I’m a pretty happy person — generally optimistic and resilient. So I’m actually surprised at how devastated I am today. When Zuccotti Park was raided and dismantled by the NYPD in the early hours of Tuesday morning, I was bummed, certainly. But I wasn’t exactly surprised — as other encampments were destroyed around the country, it became more and more clear that this was not the result of isolated moves by different mayors and police departments. This was the coordinated strategy of the other side, and we had to know they would come for New York too.
And I really didn’t think that getting rid of the encampment would be a movement-killer. Too much cultural change had taken place during the fall. There was no going back. Americans were, as a result of the protests, finally waking up to the realities of class exploitation in this country, and to the potential effectiveness of a protest movement to challenge them. And you can’t really unring that bell.
Besides, I sensed that the structural limits of an encampment would eventually put a damper on the movement anyway. For one thing, the winter — what a drag that would have been. And the more I heard about the difficulties of living side-by-side in tents, the more I feared that the energy of the protest would be sunk under the weight of the heavy shit that inevitably comes down when people who don’t really know one another share living space.
So the protesters can’t live there. That’s alright, I told myself. I thought of Union Square in the early decades of the 20th century — no one had to move in permanently for it to be a consistently radical political space.
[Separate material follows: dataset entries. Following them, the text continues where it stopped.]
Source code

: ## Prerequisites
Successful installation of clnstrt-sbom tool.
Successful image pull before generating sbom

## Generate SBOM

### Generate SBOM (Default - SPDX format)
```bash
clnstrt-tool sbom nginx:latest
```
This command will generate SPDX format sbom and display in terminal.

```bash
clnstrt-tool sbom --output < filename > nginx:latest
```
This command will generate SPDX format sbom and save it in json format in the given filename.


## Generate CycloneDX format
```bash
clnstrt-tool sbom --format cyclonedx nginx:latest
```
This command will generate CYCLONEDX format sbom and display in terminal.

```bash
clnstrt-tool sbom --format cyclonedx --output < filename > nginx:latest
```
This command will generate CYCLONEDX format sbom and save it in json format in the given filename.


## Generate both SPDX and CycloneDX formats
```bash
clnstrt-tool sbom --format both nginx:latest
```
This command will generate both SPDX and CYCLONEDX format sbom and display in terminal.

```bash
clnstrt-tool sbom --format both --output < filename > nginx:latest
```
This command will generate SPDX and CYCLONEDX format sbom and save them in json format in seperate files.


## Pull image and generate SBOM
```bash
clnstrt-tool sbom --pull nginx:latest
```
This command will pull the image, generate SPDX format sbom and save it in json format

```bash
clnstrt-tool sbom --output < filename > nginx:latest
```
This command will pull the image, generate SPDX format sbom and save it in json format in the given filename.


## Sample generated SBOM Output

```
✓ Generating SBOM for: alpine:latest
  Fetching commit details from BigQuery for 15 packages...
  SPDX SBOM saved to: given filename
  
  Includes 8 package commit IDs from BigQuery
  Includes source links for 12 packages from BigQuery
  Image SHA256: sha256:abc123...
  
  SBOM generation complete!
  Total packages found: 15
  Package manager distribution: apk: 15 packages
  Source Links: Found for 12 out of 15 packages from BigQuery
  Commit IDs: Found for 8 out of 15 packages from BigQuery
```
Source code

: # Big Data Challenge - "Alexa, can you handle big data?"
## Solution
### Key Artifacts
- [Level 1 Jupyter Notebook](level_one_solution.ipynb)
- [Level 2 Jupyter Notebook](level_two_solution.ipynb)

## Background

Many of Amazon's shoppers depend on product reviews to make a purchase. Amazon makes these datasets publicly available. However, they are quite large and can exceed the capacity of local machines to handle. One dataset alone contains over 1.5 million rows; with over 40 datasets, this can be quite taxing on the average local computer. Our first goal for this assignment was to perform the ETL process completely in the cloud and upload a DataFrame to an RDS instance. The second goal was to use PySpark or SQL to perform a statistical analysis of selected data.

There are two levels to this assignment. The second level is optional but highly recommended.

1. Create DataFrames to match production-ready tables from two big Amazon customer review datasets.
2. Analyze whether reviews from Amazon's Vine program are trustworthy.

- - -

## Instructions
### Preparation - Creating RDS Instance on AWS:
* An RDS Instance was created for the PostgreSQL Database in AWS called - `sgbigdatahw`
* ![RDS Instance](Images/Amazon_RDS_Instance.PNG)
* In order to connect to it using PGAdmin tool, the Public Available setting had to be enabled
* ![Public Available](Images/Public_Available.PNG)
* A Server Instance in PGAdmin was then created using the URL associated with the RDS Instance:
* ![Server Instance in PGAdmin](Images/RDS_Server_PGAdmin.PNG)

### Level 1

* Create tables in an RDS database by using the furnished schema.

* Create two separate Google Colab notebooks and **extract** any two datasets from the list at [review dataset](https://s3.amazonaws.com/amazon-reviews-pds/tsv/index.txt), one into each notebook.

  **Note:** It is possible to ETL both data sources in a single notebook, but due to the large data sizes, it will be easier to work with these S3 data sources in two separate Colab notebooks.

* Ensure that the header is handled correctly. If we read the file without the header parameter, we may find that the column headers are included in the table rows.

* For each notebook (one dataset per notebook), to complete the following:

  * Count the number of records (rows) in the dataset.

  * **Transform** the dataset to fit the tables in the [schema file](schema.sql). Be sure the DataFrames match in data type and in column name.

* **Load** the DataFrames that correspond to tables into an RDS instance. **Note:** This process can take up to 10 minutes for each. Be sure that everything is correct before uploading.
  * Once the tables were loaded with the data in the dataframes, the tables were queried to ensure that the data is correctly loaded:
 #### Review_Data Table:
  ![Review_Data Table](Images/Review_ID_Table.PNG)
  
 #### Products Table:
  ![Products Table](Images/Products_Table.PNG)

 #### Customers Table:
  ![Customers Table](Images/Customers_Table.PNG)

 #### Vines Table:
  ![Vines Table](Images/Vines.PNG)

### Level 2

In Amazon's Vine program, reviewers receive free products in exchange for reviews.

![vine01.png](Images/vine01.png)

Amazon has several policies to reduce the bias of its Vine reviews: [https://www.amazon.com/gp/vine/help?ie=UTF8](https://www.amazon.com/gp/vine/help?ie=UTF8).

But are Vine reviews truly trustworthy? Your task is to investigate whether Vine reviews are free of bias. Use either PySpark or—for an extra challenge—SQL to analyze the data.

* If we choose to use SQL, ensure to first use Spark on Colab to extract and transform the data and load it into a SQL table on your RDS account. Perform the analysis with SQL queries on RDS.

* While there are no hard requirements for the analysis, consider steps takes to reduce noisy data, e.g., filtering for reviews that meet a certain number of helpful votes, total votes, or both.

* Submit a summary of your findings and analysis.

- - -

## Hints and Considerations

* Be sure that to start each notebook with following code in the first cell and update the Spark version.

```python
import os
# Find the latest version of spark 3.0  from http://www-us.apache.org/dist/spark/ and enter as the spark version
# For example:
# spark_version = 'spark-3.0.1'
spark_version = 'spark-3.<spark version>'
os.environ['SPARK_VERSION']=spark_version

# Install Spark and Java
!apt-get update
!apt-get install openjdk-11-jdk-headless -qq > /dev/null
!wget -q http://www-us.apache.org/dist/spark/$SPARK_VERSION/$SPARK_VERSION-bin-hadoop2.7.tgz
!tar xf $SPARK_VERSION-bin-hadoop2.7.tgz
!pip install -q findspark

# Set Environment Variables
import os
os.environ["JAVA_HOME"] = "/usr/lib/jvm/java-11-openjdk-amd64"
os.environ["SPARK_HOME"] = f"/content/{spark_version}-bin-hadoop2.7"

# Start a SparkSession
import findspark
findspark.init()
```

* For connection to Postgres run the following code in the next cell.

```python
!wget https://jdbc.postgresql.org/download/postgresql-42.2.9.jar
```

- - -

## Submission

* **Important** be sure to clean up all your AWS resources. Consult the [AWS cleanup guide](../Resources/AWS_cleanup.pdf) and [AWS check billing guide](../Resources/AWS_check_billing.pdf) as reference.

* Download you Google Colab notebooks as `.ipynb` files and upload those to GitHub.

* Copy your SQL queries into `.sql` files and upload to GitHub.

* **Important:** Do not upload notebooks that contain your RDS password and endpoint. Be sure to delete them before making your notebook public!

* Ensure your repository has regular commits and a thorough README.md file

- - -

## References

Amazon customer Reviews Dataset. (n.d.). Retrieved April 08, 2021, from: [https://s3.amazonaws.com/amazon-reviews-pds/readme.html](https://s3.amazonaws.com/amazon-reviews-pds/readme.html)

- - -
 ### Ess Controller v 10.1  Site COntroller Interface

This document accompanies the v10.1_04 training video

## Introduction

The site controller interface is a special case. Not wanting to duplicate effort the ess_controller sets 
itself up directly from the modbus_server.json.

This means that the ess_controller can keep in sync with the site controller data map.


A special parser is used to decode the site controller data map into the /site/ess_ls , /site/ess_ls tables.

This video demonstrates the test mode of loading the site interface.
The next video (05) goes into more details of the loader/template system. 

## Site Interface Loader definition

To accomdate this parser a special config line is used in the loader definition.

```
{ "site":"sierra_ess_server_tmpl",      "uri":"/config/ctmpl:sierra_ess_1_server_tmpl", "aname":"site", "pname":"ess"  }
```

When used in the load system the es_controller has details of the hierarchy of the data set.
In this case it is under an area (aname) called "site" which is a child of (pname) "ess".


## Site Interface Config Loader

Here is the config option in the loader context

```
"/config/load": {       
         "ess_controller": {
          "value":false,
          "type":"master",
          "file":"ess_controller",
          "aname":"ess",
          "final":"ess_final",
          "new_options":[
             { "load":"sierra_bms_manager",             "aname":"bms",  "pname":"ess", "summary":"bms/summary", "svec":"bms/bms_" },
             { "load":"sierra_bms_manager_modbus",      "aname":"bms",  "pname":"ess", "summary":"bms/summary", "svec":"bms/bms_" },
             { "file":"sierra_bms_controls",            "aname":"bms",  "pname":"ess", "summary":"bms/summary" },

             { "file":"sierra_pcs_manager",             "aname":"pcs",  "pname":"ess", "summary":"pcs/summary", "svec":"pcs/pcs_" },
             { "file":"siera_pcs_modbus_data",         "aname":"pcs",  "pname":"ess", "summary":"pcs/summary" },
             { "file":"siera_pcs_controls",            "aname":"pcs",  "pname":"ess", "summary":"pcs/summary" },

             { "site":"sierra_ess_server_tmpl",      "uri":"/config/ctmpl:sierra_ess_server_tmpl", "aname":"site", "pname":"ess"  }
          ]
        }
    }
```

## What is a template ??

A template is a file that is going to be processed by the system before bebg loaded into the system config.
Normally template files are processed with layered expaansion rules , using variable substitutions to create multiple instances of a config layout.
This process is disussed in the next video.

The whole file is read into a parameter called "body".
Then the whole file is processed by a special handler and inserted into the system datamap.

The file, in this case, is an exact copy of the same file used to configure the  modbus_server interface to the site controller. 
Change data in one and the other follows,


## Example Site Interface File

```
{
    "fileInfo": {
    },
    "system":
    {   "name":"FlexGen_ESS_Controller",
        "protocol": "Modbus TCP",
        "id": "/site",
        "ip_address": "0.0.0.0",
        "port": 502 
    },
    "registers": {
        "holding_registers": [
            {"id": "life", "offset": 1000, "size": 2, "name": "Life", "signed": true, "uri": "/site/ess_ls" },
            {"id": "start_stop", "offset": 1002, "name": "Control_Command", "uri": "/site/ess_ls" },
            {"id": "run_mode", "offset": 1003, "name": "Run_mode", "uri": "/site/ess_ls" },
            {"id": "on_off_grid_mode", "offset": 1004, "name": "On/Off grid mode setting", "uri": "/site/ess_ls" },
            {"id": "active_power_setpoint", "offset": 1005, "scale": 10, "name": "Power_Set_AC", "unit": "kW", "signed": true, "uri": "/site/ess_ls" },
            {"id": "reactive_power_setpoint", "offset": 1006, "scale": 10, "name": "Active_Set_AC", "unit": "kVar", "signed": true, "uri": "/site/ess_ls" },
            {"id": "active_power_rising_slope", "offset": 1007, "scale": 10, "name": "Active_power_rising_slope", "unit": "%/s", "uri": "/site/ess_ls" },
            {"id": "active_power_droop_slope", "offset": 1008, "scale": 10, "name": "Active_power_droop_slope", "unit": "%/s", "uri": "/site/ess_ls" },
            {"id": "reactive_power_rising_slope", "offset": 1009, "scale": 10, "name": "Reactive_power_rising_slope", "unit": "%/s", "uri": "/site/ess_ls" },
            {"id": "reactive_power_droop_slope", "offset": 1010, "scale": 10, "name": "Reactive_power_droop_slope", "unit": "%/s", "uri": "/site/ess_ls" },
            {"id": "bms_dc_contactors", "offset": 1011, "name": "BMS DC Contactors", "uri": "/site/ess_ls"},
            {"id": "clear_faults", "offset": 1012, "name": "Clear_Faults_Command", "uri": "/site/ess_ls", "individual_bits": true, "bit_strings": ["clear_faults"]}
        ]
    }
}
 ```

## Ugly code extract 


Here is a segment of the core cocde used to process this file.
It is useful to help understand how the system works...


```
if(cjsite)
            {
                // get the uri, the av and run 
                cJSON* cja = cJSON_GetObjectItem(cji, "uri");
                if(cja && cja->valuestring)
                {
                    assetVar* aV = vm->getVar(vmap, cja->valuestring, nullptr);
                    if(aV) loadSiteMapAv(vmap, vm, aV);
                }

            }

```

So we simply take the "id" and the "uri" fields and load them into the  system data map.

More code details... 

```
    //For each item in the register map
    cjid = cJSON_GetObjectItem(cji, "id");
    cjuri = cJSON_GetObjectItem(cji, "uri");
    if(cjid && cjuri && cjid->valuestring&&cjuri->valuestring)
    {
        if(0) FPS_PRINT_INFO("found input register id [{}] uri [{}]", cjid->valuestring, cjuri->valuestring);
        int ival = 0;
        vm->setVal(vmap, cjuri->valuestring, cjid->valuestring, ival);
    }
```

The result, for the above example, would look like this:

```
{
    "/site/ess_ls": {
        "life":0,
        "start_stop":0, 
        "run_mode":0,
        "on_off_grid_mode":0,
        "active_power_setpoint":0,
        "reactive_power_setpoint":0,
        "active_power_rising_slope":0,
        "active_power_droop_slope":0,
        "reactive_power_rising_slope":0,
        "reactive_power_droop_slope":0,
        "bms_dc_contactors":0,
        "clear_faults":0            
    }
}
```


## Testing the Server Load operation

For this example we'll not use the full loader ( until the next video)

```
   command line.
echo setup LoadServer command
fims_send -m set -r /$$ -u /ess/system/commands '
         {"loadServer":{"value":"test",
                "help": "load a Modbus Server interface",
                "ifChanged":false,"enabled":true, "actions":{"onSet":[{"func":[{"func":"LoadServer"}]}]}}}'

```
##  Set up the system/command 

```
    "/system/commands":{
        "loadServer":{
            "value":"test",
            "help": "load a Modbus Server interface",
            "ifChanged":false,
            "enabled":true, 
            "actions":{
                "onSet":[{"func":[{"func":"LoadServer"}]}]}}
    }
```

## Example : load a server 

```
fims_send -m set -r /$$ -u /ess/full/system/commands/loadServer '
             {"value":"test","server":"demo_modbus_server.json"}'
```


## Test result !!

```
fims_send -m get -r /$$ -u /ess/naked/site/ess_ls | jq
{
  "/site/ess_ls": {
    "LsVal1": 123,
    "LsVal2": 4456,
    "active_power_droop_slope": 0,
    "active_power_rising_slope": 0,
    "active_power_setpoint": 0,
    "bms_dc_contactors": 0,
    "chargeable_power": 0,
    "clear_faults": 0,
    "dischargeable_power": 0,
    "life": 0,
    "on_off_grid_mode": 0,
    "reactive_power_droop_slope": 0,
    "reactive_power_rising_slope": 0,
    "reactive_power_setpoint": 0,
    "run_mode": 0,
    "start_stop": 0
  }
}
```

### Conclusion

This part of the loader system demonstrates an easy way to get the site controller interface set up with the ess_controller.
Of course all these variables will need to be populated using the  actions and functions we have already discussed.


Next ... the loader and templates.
I felt sure Zuccotti could morph into something like that, and continue to be a place where people would go to express their critique of the domination of regular folks by corporations and especially by finance capital. And Thursday’s Day of Action, beginning with a pretty bold attempt to disrupt trading at the NYSE and ending with a celebratory march across the Brooklyn Bridge — complete with super cool “Occupy” Bat-Sign laser graffiti on the Verizon building along the way — convinced me that the attempt to repress and “clear out” the movement would, on so many levels, just make it stronger.
And then today, I went to Zuccotti Park. And man, it was bleak. The vibrant, democratic, energetic public space that sparked a massive social movement and a new national conversation was…gone. Just gone. In its place was concrete. Gray concrete. And, in an utter mockery of the idea that the park was cleared of protesters in the interest of ease of public access to enjoying the park, the concrete was surrounded by barricades, with only two openings to get in or out.
The barricades were lined on the outside with NYPD, and patrolled hysterically by yellow-vested private security workers on the inside (“you can’t stand there! you can hold a poster but you CANNOT, I REPEAT, CANNOT set it down next to you! and (my absurd favorite) NO, people can NO LONGER bring food into the park UNLESS IT IS FOR YOU PERSONALLY.” God forbid you should feed anyone).
There were a handful of protesters there. But everyone seemed kind of lost, and the people’s mic announcement of a protest march to Foley Square was pretty anemic. I walked by a sad, defiant little box of books labeled “The People’s Library,” in the spot the People’s Library — basically the coolest, most vibrant and happening book(non)store I’d ever been in — had occupied. I couldn’t believe how small the park looked without all the energy, all the hope, all the conversation, all the politics, all the food, all the speeches, all the tour buses going by with people up top putting their fists into the air and giving the peace sign in solidarity and celebration. I saw a tour bus pass the park again today. Those riding up top looked as glum as those of us inside the park.
I’m an optimist. I know the Empire always strikes back, but I believe that the light side of the force emerges victorious in the end. And I’m sure I’ll feel better tomorrow. But the blunt force of repression, politically risky as it is, comes down because, quite simply, it has its own, very serious efficacy. It works. It snuffs out. Not forever…the return of the repressed is inevitable. But in the meantime, a space that was alive with hope and energy and possibility is dead.
I’ve always been more concerned with time than with space. As in, I study the collective withdrawal of the labor time supplied to capital as both a means to an end — higher wages and more leverage through restriction of supply relative to demand — and as an end in itself — free time for people to really live. I’ve actually never really thought that space was the most politically important angle. But Zuccotti has taught me otherwise, and I know I’m not alone.
The thousands of people who showed up to kick it in Liberty Square every day came to make their voices heard, but they also came because there is a real hunger for an open, radically democratic, politically vibrant public space that the park fed. Most of the spaces of everyday life scream, “if you’re not working or buying something, move it along!” (Former exceptions like college campuses are being colonized by the forces of standardization and alienated work more and more every day — “stop that useless thinking! get to work!”) Zuccotti seems like a dream now, a magical moment, a powerful memory. I hope the memory continues to inspire people not just to stand up for themselves, for people before profit, in their communities and their workplaces, but also to continue to create spaces of freedom inside the everyday functioning of the profit machine. Lord knows we need it.
La lucha sigue, si. You cannot evict an idea whose time has come, yes. But when there is a loss, you grieve. Only then do Joe Hill’s words really resonate: “don’t mourn, organize.”